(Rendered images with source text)
::::
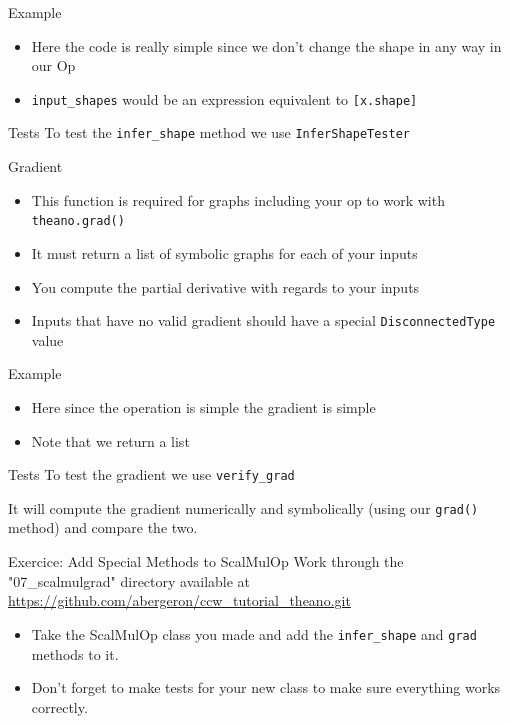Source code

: \documentclass[utf8x]{beamer}
\newcommand{\code}[1]{\lstinline[emph={[2]}]|#1|}
\begin{document}
\begin{frame}{Example}

\begin{itemize}
\item Here the code is really simple since we don't change the shape in any way in our Op
\item \code{input_shapes} would be an expression equivalent to \code{[x.shape]}
\end{itemize}
\end{frame}

\begin{frame}{Tests}
To test the \code{infer_shape} method we use \code{InferShapeTester}

\end{frame}

\begin{frame}{Gradient}

\begin{itemize}
\item This function is required for graphs including your op to work with \code{theano.grad()}
\item It must return a list of symbolic graphs for each of your inputs
\item You compute the partial derivative with regards to your inputs
\item Inputs that have no valid gradient should have a special \code{DisconnectedType} value
\end{itemize}
\end{frame}

\begin{frame}{Example}

\begin{itemize}
\item Here since the operation is simple the gradient is simple
\item Note that we return a list
\end{itemize}
\end{frame}

\begin{frame}{Tests}
To test the gradient we use \code{verify_grad}

It will compute the gradient numerically and symbolically (using our \code{grad()} method) and compare the two.
\end{frame}

\begin{frame}{Exercice: Add Special Methods to ScalMulOp}
Work through the "07\_scalmulgrad" directory available at \url{https://github.com/abergeron/ccw_tutorial_theano.git}
\begin{itemize}
\item Take the ScalMulOp class you made and add the \code{infer_shape} and \code{grad} methods to it.
\item Don't forget to make tests for your new class to make sure everything works correctly.
\end{itemize}
\end{frame}
\end{document}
::::
* **TASK ITEM**
Counting only lines that contain the string "return", how many are there in the data above? Give the number alone.

* **PROBLEM SOLUTION**
2